> **TASK INSTRUCTIONS**: Pull every line containing "about" from the listing below.

=-=-=

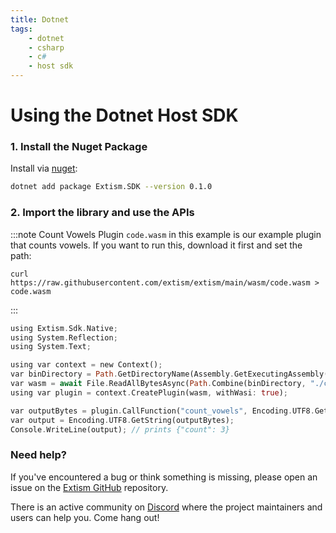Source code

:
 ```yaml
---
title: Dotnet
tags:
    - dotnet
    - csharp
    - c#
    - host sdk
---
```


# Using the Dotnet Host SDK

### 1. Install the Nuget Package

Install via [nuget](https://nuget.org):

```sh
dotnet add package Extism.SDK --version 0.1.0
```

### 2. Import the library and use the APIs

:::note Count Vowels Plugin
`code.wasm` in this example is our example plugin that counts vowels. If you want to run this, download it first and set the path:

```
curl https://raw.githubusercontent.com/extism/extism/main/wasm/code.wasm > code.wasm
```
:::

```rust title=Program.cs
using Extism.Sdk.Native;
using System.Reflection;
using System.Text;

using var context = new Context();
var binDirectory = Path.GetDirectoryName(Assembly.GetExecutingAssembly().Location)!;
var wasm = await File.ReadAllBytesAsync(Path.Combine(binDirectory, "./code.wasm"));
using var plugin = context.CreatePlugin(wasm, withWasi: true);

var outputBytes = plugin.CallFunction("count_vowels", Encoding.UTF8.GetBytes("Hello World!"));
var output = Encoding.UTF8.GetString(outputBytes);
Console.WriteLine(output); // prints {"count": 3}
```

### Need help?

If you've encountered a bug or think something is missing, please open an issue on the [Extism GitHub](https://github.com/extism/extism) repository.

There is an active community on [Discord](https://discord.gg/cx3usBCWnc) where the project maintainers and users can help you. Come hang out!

=-=-=

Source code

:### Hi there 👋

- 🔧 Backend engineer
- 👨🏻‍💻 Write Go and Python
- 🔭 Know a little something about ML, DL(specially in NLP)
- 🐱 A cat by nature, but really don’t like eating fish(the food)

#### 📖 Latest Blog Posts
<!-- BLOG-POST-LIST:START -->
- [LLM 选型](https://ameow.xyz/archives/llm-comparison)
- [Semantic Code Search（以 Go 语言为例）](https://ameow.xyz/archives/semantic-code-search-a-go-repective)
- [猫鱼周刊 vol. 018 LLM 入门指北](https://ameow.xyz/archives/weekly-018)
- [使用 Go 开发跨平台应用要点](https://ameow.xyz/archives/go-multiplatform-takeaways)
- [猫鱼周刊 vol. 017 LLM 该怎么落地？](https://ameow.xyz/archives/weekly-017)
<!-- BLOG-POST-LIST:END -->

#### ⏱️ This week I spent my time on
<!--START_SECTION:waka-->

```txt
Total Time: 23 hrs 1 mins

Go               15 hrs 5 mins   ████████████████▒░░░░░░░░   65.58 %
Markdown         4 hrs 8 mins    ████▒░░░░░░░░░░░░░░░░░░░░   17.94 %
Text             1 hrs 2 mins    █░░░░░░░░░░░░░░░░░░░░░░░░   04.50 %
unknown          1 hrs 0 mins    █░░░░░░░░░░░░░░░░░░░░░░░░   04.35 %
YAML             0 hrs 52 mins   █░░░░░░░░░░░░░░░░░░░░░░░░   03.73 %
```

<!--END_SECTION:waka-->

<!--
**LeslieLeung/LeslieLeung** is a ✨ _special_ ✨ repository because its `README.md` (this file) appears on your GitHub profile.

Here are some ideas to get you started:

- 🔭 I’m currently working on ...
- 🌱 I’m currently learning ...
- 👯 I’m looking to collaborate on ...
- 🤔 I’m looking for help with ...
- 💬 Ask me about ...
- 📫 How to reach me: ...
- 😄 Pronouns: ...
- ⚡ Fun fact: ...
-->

=-=-=

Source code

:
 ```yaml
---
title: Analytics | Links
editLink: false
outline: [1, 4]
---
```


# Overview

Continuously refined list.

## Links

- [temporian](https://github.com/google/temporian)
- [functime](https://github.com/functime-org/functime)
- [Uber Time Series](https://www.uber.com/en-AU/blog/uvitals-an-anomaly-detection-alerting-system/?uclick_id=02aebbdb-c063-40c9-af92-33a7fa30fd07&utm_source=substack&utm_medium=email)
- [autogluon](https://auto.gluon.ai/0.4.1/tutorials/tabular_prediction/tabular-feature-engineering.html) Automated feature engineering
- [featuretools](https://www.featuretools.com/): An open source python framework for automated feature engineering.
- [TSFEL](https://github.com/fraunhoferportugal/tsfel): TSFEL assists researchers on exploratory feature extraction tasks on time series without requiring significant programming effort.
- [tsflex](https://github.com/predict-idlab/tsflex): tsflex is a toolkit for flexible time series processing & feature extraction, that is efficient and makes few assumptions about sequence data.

=-=-=

> **TASK RESPONSE**:
- 🔭 Know a little something about ML, DL(specially in NLP)
- 💬 Ask me about ...
- [tsflex](https://github.com/predict-idlab/tsflex): tsflex is a toolkit for flexible time series processing & feature extraction, that is efficient and makes few assumptions about sequence data.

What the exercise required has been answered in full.